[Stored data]
□ □ □ □ □ □ □
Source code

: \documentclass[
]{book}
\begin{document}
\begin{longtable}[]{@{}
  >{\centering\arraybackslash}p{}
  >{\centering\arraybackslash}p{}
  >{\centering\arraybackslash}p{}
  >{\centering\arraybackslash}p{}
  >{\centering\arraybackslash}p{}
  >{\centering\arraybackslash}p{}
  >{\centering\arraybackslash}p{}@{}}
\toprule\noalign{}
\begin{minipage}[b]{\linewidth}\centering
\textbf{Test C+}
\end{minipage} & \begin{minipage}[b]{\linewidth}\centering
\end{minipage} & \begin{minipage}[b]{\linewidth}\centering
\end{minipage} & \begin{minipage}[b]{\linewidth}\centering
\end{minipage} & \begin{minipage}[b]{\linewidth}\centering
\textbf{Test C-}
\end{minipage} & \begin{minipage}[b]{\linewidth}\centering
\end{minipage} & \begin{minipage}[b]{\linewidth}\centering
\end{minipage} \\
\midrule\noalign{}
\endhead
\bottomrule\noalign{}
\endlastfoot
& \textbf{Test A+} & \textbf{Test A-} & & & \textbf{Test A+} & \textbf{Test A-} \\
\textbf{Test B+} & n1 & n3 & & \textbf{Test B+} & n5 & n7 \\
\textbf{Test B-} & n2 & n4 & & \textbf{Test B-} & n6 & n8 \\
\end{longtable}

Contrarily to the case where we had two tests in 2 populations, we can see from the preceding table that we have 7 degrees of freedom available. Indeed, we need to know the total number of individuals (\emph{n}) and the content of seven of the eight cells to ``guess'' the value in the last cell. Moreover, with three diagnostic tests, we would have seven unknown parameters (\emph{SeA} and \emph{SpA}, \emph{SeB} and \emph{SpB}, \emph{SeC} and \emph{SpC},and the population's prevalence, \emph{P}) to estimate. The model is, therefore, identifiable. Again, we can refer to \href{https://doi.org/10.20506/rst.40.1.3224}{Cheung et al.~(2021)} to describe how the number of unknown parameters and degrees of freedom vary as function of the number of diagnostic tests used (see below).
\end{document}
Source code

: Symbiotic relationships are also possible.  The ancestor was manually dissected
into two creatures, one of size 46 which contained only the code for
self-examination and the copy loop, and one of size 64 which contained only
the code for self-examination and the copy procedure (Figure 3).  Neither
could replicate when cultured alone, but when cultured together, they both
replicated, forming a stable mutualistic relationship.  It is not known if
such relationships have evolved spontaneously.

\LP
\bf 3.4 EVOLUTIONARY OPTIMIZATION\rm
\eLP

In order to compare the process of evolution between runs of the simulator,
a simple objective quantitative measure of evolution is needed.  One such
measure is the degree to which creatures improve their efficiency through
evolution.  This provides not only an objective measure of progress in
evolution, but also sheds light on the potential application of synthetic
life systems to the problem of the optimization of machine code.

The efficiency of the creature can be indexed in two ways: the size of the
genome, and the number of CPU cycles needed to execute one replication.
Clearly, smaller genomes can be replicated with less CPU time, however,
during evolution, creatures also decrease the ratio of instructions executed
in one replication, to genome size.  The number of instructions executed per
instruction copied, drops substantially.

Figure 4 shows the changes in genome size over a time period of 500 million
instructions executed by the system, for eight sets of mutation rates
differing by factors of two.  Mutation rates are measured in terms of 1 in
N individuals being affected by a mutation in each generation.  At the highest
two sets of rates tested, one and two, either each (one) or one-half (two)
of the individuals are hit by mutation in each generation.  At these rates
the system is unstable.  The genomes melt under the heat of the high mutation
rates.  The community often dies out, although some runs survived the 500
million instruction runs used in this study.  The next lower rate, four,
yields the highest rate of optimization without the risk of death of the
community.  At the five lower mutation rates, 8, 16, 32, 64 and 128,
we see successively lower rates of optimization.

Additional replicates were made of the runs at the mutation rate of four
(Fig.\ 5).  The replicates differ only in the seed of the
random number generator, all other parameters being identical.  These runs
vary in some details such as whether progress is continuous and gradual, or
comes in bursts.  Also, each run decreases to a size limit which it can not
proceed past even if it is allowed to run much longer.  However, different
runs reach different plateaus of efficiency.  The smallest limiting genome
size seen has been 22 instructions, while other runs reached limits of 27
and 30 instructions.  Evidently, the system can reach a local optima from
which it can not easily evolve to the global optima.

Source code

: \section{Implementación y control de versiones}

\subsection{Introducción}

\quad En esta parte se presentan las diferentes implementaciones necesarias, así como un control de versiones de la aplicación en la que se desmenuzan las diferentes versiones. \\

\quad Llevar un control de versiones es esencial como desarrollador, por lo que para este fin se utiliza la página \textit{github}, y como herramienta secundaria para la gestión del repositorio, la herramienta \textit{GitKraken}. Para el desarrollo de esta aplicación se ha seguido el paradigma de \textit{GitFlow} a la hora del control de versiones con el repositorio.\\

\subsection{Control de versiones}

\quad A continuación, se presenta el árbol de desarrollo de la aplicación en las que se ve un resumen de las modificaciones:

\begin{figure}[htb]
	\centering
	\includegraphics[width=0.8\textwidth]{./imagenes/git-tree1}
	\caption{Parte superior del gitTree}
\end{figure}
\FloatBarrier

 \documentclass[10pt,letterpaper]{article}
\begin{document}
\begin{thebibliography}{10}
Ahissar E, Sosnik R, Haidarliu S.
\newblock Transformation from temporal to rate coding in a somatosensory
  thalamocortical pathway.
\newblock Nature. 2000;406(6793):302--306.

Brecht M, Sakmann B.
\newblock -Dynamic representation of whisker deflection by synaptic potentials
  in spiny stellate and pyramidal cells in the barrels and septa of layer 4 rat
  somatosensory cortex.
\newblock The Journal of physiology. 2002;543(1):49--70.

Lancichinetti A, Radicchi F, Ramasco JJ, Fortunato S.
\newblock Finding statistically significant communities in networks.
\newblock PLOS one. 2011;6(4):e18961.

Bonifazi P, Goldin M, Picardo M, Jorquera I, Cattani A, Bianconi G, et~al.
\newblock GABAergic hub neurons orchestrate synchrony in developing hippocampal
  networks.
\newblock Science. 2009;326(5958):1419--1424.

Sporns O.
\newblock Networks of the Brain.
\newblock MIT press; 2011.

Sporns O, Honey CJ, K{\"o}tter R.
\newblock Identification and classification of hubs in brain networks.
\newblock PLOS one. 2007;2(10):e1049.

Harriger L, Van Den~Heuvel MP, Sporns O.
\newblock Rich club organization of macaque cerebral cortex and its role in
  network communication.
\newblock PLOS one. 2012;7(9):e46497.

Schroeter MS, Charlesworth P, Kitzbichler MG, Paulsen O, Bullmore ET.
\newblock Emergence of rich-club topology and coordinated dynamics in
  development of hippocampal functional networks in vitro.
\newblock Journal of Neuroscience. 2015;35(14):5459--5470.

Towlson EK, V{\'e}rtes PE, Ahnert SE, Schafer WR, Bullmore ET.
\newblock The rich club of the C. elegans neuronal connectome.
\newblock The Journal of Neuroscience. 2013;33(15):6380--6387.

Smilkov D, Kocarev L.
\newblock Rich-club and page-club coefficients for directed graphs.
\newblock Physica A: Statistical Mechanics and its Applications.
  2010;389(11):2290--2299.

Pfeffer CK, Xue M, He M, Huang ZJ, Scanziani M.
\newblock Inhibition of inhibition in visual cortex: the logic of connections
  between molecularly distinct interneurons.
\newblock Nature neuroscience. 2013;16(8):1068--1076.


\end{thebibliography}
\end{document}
□ □ □ □ □ □ □
*Problem to solve*: Go through the data above and copy all of it exactly.

*Result for this task*:
Source code

: \documentclass[
]{book}
\begin{document}
\begin{longtable}[]{@{}
  >{\centering\arraybackslash}p{}
  >{\centering\arraybackslash}p{}
  >{\centering\arraybackslash}p{}
  >{\centering\arraybackslash}p{}
  >{\centering\arraybackslash}p{}
  >{\centering\arraybackslash}p{}
  >{\centering\arraybackslash}p{}@{}}
\toprule\noalign{}
\begin{minipage}[b]{\linewidth}\centering
\textbf{Test C+}
\end{minipage} & \begin{minipage}[b]{\linewidth}\centering
\end{minipage} & \begin{minipage}[b]{\linewidth}\centering
\end{minipage} & \begin{minipage}[b]{\linewidth}\centering
\end{minipage} & \begin{minipage}[b]{\linewidth}\centering
\textbf{Test C-}
\end{minipage} & \begin{minipage}[b]{\linewidth}\centering
\end{minipage} & \begin{minipage}[b]{\linewidth}\centering
\end{minipage} \\
\midrule\noalign{}
\endhead
\bottomrule\noalign{}
\endlastfoot
& \textbf{Test A+} & \textbf{Test A-} & & & \textbf{Test A+} & \textbf{Test A-} \\
\textbf{Test B+} & n1 & n3 & & \textbf{Test B+} & n5 & n7 \\
\textbf{Test B-} & n2 & n4 & & \textbf{Test B-} & n6 & n8 \\
\end{longtable}

Contrarily to the case where we had two tests in 2 populations, we can see from the preceding table that we have 7 degrees of freedom available. Indeed, we need to know the total number of individuals (\emph{n}) and the content of seven of the eight cells to ``guess'' the value in the last cell. Moreover, with three diagnostic tests, we would have seven unknown parameters (\emph{SeA} and \emph{SpA}, \emph{SeB} and \emph{SpB}, \emph{SeC} and \emph{SpC},and the population's prevalence, \emph{P}) to estimate. The model is, therefore, identifiable. Again, we can refer to \href{https://doi.org/10.20506/rst.40.1.3224}{Cheung et al.~(2021)} to describe how the number of unknown parameters and degrees of freedom vary as function of the number of diagnostic tests used (see below).
\end{document}
Source code

: Symbiotic relationships are also possible.  The ancestor was manually dissected
into two creatures, one of size 46 which contained only the code for
self-examination and the copy loop, and one of size 64 which contained only
the code for self-examination and the copy procedure (Figure 3).  Neither
could replicate when cultured alone, but when cultured together, they both
replicated, forming a stable mutualistic relationship.  It is not known if
such relationships have evolved spontaneously.

\LP
\bf 3.4 EVOLUTIONARY OPTIMIZATION\rm
\eLP

In order to compare the process of evolution between runs of the simulator,
a simple objective quantitative measure of evolution is needed.  One such
measure is the degree to which creatures improve their efficiency through
evolution.  This provides not only an objective measure of progress in
evolution, but also sheds light on the potential application of synthetic
life systems to the problem of the optimization of machine code.

The efficiency of the creature can be indexed in two ways: the size of the
genome, and the number of CPU cycles needed to execute one replication.
Clearly, smaller genomes can be replicated with less CPU time, however,
during evolution, creatures also decrease the ratio of instructions executed
in one replication, to genome size.  The number of instructions executed per
instruction copied, drops substantially.

Figure 4 shows the changes in genome size over a time period of 500 million
instructions executed by the system, for eight sets of mutation rates
differing by factors of two.  Mutation rates are measured in terms of 1 in
N individuals being affected by a mutation in each generation.  At the highest
two sets of rates tested, one and two, either each (one) or one-half (two)
of the individuals are hit by mutation in each generation.  At these rates
the system is unstable.  The genomes melt under the heat of the high mutation
rates.  The community often dies out, although some runs survived the 500
million instruction runs used in this study.  The next lower rate, four,
yields the highest rate of optimization without the risk of death of the
community.  At the five lower mutation rates, 8, 16, 32, 64 and 128,
we see successively lower rates of optimization.

Additional replicates were made of the runs at the mutation rate of four
(Fig.\ 5).  The replicates differ only in the seed of the
random number generator, all other parameters being identical.  These runs
vary in some details such as whether progress is continuous and gradual, or
comes in bursts.  Also, each run decreases to a size limit which it can not
proceed past even if it is allowed to run much longer.  However, different
runs reach different plateaus of efficiency.  The smallest limiting genome
size seen has been 22 instructions, while other runs reached limits of 27
and 30 instructions.  Evidently, the system can reach a local optima from
which it can not easily evolve to the global optima.

Source code

: \section{Implementación y control de versiones}

\subsection{Introducción}

\quad En esta parte se presentan las diferentes implementaciones necesarias, así como un control de versiones de la aplicación en la que se desmenuzan las diferentes versiones. \\

\quad Llevar un control de versiones es esencial como desarrollador, por lo que para este fin se utiliza la página \textit{github}, y como herramienta secundaria para la gestión del repositorio, la herramienta \textit{GitKraken}. Para el desarrollo de esta aplicación se ha seguido el paradigma de \textit{GitFlow} a la hora del control de versiones con el repositorio.\\

\subsection{Control de versiones}

\quad A continuación, se presenta el árbol de desarrollo de la aplicación en las que se ve un resumen de las modificaciones:

\begin{figure}[htb]
	\centering
	\includegraphics[width=0.8\textwidth]{./imagenes/git-tree1}
	\caption{Parte superior del gitTree}
\end{figure}
\FloatBarrier

 \documentclass[10pt,letterpaper]{article}
\begin{document}
\begin{thebibliography}{10}
Ahissar E, Sosnik R, Haidarliu S.
\newblock Transformation from temporal to rate coding in a somatosensory
  thalamocortical pathway.
\newblock Nature. 2000;406(6793):302--306.

Brecht M, Sakmann B.
\newblock -Dynamic representation of whisker deflection by synaptic potentials
  in spiny stellate and pyramidal cells in the barrels and septa of layer 4 rat
  somatosensory cortex.
\newblock The Journal of physiology. 2002;543(1):49--70.

Lancichinetti A, Radicchi F, Ramasco JJ, Fortunato S.
\newblock Finding statistically significant communities in networks.
\newblock PLOS one. 2011;6(4):e18961.

Bonifazi P, Goldin M, Picardo M, Jorquera I, Cattani A, Bianconi G, et~al.
\newblock GABAergic hub neurons orchestrate synchrony in developing hippocampal
  networks.
\newblock Science. 2009;326(5958):1419--1424.

Sporns O.
\newblock Networks of the Brain.
\newblock MIT press; 2011.

Sporns O, Honey CJ, K{\"o}tter R.
\newblock Identification and classification of hubs in brain networks.
\newblock PLOS one. 2007;2(10):e1049.

Harriger L, Van Den~Heuvel MP, Sporns O.
\newblock Rich club organization of macaque cerebral cortex and its role in
  network communication.
\newblock PLOS one. 2012;7(9):e46497.

Schroeter MS, Charlesworth P, Kitzbichler MG, Paulsen O, Bullmore ET.
\newblock Emergence of rich-club topology and coordinated dynamics in
  development of hippocampal functional networks in vitro.
\newblock Journal of Neuroscience. 2015;35(14):5459--5470.

Towlson EK, V{\'e}rtes PE, Ahnert SE, Schafer WR, Bullmore ET.
\newblock The rich club of the C. elegans neuronal connectome.
\newblock The Journal of Neuroscience. 2013;33(15):6380--6387.

Smilkov D, Kocarev L.
\newblock Rich-club and page-club coefficients for directed graphs.
\newblock Physica A: Statistical Mechanics and its Applications.
  2010;389(11):2290--2299.

Pfeffer CK, Xue M, He M, Huang ZJ, Scanziani M.
\newblock Inhibition of inhibition in visual cortex: the logic of connections
  between molecularly distinct interneurons.
\newblock Nature neuroscience. 2013;16(8):1068--1076.


\end{thebibliography}
\end{document}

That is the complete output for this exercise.